### What is required
Excluding all pictures, please output the listing exactly.

### Data excerpts

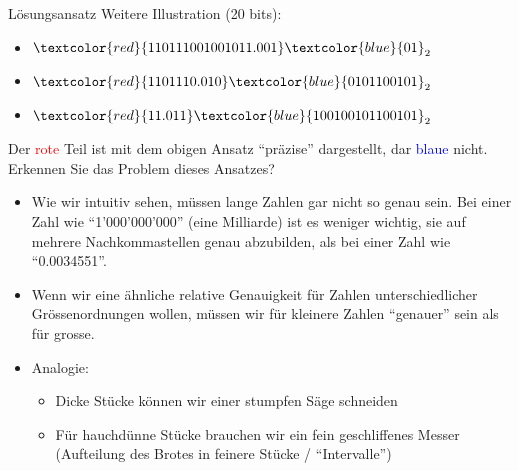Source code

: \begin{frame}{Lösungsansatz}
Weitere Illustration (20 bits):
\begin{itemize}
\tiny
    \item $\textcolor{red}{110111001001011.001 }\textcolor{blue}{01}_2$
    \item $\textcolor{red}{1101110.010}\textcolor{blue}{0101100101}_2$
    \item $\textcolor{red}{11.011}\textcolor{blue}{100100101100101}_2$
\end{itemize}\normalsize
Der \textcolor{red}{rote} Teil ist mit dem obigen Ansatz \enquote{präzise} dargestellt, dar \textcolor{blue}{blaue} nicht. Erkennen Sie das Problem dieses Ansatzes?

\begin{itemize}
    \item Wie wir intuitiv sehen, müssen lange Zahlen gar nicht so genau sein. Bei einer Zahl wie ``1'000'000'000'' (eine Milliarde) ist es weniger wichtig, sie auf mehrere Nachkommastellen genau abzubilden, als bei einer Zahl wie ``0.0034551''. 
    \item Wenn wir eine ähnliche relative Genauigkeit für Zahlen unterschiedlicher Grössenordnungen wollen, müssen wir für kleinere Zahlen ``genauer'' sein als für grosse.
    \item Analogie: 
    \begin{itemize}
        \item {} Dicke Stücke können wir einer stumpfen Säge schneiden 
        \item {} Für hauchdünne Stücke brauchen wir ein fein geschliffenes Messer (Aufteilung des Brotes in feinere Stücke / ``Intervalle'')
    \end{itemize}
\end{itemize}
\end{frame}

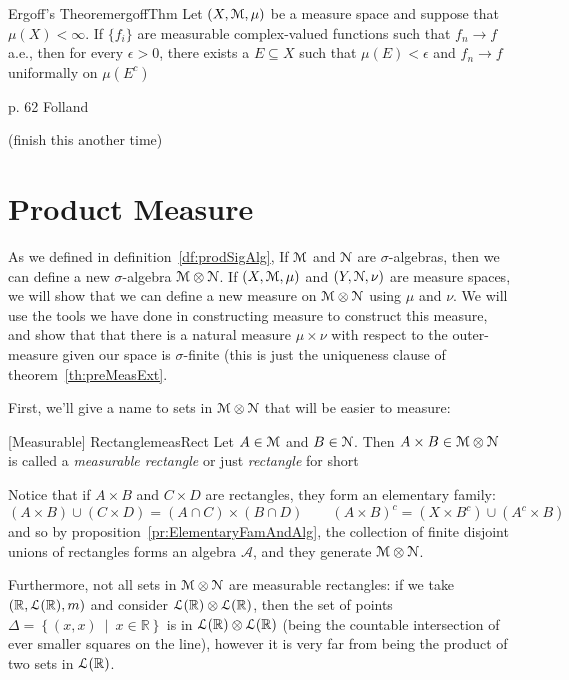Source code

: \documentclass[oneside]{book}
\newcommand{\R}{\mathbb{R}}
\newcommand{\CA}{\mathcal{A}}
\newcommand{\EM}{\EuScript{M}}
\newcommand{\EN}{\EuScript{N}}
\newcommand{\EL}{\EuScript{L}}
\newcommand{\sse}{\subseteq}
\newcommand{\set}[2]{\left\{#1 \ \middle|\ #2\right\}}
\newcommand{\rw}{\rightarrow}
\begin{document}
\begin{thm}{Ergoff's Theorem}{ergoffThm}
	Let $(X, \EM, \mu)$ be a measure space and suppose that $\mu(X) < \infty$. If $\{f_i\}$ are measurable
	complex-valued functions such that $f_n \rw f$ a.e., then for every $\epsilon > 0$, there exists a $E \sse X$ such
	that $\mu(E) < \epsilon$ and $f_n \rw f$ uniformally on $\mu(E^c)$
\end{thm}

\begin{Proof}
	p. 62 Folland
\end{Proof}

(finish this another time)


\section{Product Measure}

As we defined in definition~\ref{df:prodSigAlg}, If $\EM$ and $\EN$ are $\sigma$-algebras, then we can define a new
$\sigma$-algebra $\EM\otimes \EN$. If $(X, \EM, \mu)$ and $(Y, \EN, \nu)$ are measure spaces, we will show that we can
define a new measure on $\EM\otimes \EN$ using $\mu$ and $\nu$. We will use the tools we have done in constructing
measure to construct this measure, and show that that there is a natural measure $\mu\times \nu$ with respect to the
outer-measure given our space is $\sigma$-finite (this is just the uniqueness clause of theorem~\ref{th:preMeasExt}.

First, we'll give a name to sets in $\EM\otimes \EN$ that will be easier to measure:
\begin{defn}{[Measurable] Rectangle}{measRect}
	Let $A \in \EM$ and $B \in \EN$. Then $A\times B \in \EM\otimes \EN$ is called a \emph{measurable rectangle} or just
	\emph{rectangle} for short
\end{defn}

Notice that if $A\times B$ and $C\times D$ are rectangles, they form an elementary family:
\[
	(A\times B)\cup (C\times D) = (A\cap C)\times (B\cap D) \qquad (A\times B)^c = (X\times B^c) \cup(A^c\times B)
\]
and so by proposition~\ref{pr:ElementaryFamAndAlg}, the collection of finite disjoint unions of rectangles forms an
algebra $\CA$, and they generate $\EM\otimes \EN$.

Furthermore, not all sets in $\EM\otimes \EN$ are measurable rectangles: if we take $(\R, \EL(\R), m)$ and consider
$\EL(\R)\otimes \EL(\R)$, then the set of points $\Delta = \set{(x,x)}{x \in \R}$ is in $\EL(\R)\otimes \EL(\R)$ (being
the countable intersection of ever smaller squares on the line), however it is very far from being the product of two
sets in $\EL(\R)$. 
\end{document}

### Result of the exercise
Source code

: \begin{frame}{Lösungsansatz}
Weitere Illustration (20 bits):
\begin{itemize}
\tiny
    \item $\textcolor{red}{110111001001011.001 }\textcolor{blue}{01}_2$
    \item $\textcolor{red}{1101110.010}\textcolor{blue}{0101100101}_2$
    \item $\textcolor{red}{11.011}\textcolor{blue}{100100101100101}_2$
\end{itemize}\normalsize
Der \textcolor{red}{rote} Teil ist mit dem obigen Ansatz \enquote{präzise} dargestellt, dar \textcolor{blue}{blaue} nicht. Erkennen Sie das Problem dieses Ansatzes?

\begin{itemize}
    \item Wie wir intuitiv sehen, müssen lange Zahlen gar nicht so genau sein. Bei einer Zahl wie ``1'000'000'000'' (eine Milliarde) ist es weniger wichtig, sie auf mehrere Nachkommastellen genau abzubilden, als bei einer Zahl wie ``0.0034551''. 
    \item Wenn wir eine ähnliche relative Genauigkeit für Zahlen unterschiedlicher Grössenordnungen wollen, müssen wir für kleinere Zahlen ``genauer'' sein als für grosse.
    \item Analogie: 
    \begin{itemize}
        \item {} Dicke Stücke können wir einer stumpfen Säge schneiden 
        \item {} Für hauchdünne Stücke brauchen wir ein fein geschliffenes Messer (Aufteilung des Brotes in feinere Stücke / ``Intervalle'')
    \end{itemize}
\end{itemize}
\end{frame}

Source code

: \documentclass[oneside]{book}
\newcommand{\R}{\mathbb{R}}
\newcommand{\CA}{\mathcal{A}}
\newcommand{\EM}{\EuScript{M}}
\newcommand{\EN}{\EuScript{N}}
\newcommand{\EL}{\EuScript{L}}
\newcommand{\sse}{\subseteq}
\newcommand{\set}[2]{\left\{#1 \ \middle|\ #2\right\}}
\newcommand{\rw}{\rightarrow}
\begin{document}
\begin{thm}{Ergoff's Theorem}{ergoffThm}
	Let $(X, \EM, \mu)$ be a measure space and suppose that $\mu(X) < \infty$. If $\{f_i\}$ are measurable
	complex-valued functions such that $f_n \rw f$ a.e., then for every $\epsilon > 0$, there exists a $E \sse X$ such
	that $\mu(E) < \epsilon$ and $f_n \rw f$ uniformally on $\mu(E^c)$
\end{thm}

\begin{Proof}
	p. 62 Folland
\end{Proof}

(finish this another time)


\section{Product Measure}

As we defined in definition~\ref{df:prodSigAlg}, If $\EM$ and $\EN$ are $\sigma$-algebras, then we can define a new
$\sigma$-algebra $\EM\otimes \EN$. If $(X, \EM, \mu)$ and $(Y, \EN, \nu)$ are measure spaces, we will show that we can
define a new measure on $\EM\otimes \EN$ using $\mu$ and $\nu$. We will use the tools we have done in constructing
measure to construct this measure, and show that that there is a natural measure $\mu\times \nu$ with respect to the
outer-measure given our space is $\sigma$-finite (this is just the uniqueness clause of theorem~\ref{th:preMeasExt}.

First, we'll give a name to sets in $\EM\otimes \EN$ that will be easier to measure:
\begin{defn}{[Measurable] Rectangle}{measRect}
	Let $A \in \EM$ and $B \in \EN$. Then $A\times B \in \EM\otimes \EN$ is called a \emph{measurable rectangle} or just
	\emph{rectangle} for short
\end{defn}

Notice that if $A\times B$ and $C\times D$ are rectangles, they form an elementary family:
\[
	(A\times B)\cup (C\times D) = (A\cap C)\times (B\cap D) \qquad (A\times B)^c = (X\times B^c) \cup(A^c\times B)
\]
and so by proposition~\ref{pr:ElementaryFamAndAlg}, the collection of finite disjoint unions of rectangles forms an
algebra $\CA$, and they generate $\EM\otimes \EN$.

Furthermore, not all sets in $\EM\otimes \EN$ are measurable rectangles: if we take $(\R, \EL(\R), m)$ and consider
$\EL(\R)\otimes \EL(\R)$, then the set of points $\Delta = \set{(x,x)}{x \in \R}$ is in $\EL(\R)\otimes \EL(\R)$ (being
the countable intersection of ever smaller squares on the line), however it is very far from being the product of two
sets in $\EL(\R)$. 
\end{document}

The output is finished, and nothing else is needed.